# Required work
Each entry must be reproduced precisely as it stands.

=== Data ===

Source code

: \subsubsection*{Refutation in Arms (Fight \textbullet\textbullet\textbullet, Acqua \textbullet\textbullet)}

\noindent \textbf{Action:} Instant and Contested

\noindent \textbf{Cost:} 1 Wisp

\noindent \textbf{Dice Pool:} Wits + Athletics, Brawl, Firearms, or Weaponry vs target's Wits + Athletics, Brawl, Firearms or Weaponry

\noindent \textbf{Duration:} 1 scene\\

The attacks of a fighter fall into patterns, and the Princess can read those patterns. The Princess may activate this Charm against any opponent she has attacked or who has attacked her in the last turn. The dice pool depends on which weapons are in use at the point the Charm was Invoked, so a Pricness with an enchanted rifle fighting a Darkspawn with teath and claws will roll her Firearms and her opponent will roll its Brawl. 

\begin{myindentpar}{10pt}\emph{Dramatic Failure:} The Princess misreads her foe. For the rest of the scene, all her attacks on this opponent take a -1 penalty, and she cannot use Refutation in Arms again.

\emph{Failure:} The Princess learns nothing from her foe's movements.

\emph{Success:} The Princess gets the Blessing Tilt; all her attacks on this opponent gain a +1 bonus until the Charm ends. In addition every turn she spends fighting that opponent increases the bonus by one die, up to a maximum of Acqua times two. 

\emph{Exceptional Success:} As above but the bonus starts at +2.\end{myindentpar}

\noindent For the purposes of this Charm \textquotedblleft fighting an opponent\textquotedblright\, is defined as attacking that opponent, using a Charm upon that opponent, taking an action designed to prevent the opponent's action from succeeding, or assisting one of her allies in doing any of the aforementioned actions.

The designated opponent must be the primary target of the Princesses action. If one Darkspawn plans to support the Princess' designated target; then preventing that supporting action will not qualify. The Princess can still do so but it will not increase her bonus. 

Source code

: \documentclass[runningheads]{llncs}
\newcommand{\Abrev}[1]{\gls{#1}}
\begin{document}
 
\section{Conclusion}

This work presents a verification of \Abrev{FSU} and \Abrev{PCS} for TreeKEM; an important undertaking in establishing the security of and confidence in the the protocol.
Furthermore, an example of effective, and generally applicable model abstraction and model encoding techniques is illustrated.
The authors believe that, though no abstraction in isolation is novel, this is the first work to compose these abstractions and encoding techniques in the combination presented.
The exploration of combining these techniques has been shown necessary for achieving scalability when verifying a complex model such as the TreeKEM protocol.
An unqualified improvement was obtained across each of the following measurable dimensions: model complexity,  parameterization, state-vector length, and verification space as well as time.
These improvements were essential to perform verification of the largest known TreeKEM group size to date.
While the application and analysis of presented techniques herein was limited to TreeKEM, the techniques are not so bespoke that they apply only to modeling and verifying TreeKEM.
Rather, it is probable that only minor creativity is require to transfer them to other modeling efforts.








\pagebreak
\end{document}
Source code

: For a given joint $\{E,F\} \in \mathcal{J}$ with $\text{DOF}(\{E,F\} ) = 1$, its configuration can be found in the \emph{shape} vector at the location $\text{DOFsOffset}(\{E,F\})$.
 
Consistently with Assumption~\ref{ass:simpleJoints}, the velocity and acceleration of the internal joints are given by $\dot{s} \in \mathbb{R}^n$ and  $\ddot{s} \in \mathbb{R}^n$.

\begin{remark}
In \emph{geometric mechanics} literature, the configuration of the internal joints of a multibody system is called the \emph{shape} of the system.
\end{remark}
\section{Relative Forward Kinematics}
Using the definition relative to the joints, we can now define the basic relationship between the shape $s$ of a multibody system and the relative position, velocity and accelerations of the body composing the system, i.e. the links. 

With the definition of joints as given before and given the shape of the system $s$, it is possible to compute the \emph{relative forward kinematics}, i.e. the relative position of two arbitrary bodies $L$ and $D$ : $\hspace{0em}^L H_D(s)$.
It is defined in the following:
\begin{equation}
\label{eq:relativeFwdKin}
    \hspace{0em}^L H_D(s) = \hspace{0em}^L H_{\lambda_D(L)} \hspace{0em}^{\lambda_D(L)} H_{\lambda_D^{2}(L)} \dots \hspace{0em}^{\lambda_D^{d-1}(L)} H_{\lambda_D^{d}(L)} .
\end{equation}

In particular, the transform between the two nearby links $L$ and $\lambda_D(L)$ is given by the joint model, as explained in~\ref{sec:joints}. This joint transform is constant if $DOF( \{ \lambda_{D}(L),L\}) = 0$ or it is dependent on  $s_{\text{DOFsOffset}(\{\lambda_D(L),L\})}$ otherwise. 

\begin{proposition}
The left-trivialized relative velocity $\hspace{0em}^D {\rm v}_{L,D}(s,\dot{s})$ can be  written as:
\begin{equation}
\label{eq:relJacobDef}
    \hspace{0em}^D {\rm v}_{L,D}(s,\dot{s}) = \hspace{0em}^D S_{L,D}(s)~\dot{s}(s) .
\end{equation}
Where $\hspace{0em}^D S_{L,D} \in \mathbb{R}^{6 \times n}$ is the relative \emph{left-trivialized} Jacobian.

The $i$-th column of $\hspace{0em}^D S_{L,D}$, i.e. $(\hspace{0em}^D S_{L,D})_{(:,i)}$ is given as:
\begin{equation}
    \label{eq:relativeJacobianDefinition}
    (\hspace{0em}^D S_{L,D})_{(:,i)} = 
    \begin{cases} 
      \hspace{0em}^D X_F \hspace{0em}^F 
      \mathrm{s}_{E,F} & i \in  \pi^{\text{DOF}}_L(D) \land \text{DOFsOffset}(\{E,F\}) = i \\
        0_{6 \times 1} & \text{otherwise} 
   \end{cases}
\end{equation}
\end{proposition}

===

# Result of this exercise
Source code

: \subsubsection*{Refutation in Arms (Fight \textbullet\textbullet\textbullet, Acqua \textbullet\textbullet)}

\noindent \textbf{Action:} Instant and Contested

\noindent \textbf{Cost:} 1 Wisp

\noindent \textbf{Dice Pool:} Wits + Athletics, Brawl, Firearms, or Weaponry vs target's Wits + Athletics, Brawl, Firearms or Weaponry

\noindent \textbf{Duration:} 1 scene\\

The attacks of a fighter fall into patterns, and the Princess can read those patterns. The Princess may activate this Charm against any opponent she has attacked or who has attacked her in the last turn. The dice pool depends on which weapons are in use at the point the Charm was Invoked, so a Pricness with an enchanted rifle fighting a Darkspawn with teath and claws will roll her Firearms and her opponent will roll its Brawl. 

\begin{myindentpar}{10pt}\emph{Dramatic Failure:} The Princess misreads her foe. For the rest of the scene, all her attacks on this opponent take a -1 penalty, and she cannot use Refutation in Arms again.

\emph{Failure:} The Princess learns nothing from her foe's movements.

\emph{Success:} The Princess gets the Blessing Tilt; all her attacks on this opponent gain a +1 bonus until the Charm ends. In addition every turn she spends fighting that opponent increases the bonus by one die, up to a maximum of Acqua times two. 

\emph{Exceptional Success:} As above but the bonus starts at +2.\end{myindentpar}

\noindent For the purposes of this Charm \textquotedblleft fighting an opponent\textquotedblright\, is defined as attacking that opponent, using a Charm upon that opponent, taking an action designed to prevent the opponent's action from succeeding, or assisting one of her allies in doing any of the aforementioned actions.

The designated opponent must be the primary target of the Princesses action. If one Darkspawn plans to support the Princess' designated target; then preventing that supporting action will not qualify. The Princess can still do so but it will not increase her bonus. 

Source code

: \documentclass[runningheads]{llncs}
\newcommand{\Abrev}[1]{\gls{#1}}
\begin{document}
 
\section{Conclusion}

This work presents a verification of \Abrev{FSU} and \Abrev{PCS} for TreeKEM; an important undertaking in establishing the security of and confidence in the the protocol.
Furthermore, an example of effective, and generally applicable model abstraction and model encoding techniques is illustrated.
The authors believe that, though no abstraction in isolation is novel, this is the first work to compose these abstractions and encoding techniques in the combination presented.
The exploration of combining these techniques has been shown necessary for achieving scalability when verifying a complex model such as the TreeKEM protocol.
An unqualified improvement was obtained across each of the following measurable dimensions: model complexity,  parameterization, state-vector length, and verification space as well as time.
These improvements were essential to perform verification of the largest known TreeKEM group size to date.
While the application and analysis of presented techniques herein was limited to TreeKEM, the techniques are not so bespoke that they apply only to modeling and verifying TreeKEM.
Rather, it is probable that only minor creativity is require to transfer them to other modeling efforts.








\pagebreak
\end{document}
Source code

: For a given joint $\{E,F\} \in \mathcal{J}$ with $\text{DOF}(\{E,F\} ) = 1$, its configuration can be found in the \emph{shape} vector at the location $\text{DOFsOffset}(\{E,F\})$.
 
Consistently with Assumption~\ref{ass:simpleJoints}, the velocity and acceleration of the internal joints are given by $\dot{s} \in \mathbb{R}^n$ and  $\ddot{s} \in \mathbb{R}^n$.

\begin{remark}
In \emph{geometric mechanics} literature, the configuration of the internal joints of a multibody system is called the \emph{shape} of the system.
\end{remark}
\section{Relative Forward Kinematics}
Using the definition relative to the joints, we can now define the basic relationship between the shape $s$ of a multibody system and the relative position, velocity and accelerations of the body composing the system, i.e. the links. 

With the definition of joints as given before and given the shape of the system $s$, it is possible to compute the \emph{relative forward kinematics}, i.e. the relative position of two arbitrary bodies $L$ and $D$ : $\hspace{0em}^L H_D(s)$.
It is defined in the following:
\begin{equation}
\label{eq:relativeFwdKin}
    \hspace{0em}^L H_D(s) = \hspace{0em}^L H_{\lambda_D(L)} \hspace{0em}^{\lambda_D(L)} H_{\lambda_D^{2}(L)} \dots \hspace{0em}^{\lambda_D^{d-1}(L)} H_{\lambda_D^{d}(L)} .
\end{equation}

In particular, the transform between the two nearby links $L$ and $\lambda_D(L)$ is given by the joint model, as explained in~\ref{sec:joints}. This joint transform is constant if $DOF( \{ \lambda_{D}(L),L\}) = 0$ or it is dependent on  $s_{\text{DOFsOffset}(\{\lambda_D(L),L\})}$ otherwise. 

\begin{proposition}
The left-trivialized relative velocity $\hspace{0em}^D {\rm v}_{L,D}(s,\dot{s})$ can be  written as:
\begin{equation}
\label{eq:relJacobDef}
    \hspace{0em}^D {\rm v}_{L,D}(s,\dot{s}) = \hspace{0em}^D S_{L,D}(s)~\dot{s}(s) .
\end{equation}
Where $\hspace{0em}^D S_{L,D} \in \mathbb{R}^{6 \times n}$ is the relative \emph{left-trivialized} Jacobian.

The $i$-th column of $\hspace{0em}^D S_{L,D}$, i.e. $(\hspace{0em}^D S_{L,D})_{(:,i)}$ is given as:
\begin{equation}
    \label{eq:relativeJacobianDefinition}
    (\hspace{0em}^D S_{L,D})_{(:,i)} = 
    \begin{cases} 
      \hspace{0em}^D X_F \hspace{0em}^F 
      \mathrm{s}_{E,F} & i \in  \pi^{\text{DOF}}_L(D) \land \text{DOFsOffset}(\{E,F\}) = i \\
        0_{6 \times 1} & \text{otherwise} 
   \end{cases}
\end{equation}
\end{proposition}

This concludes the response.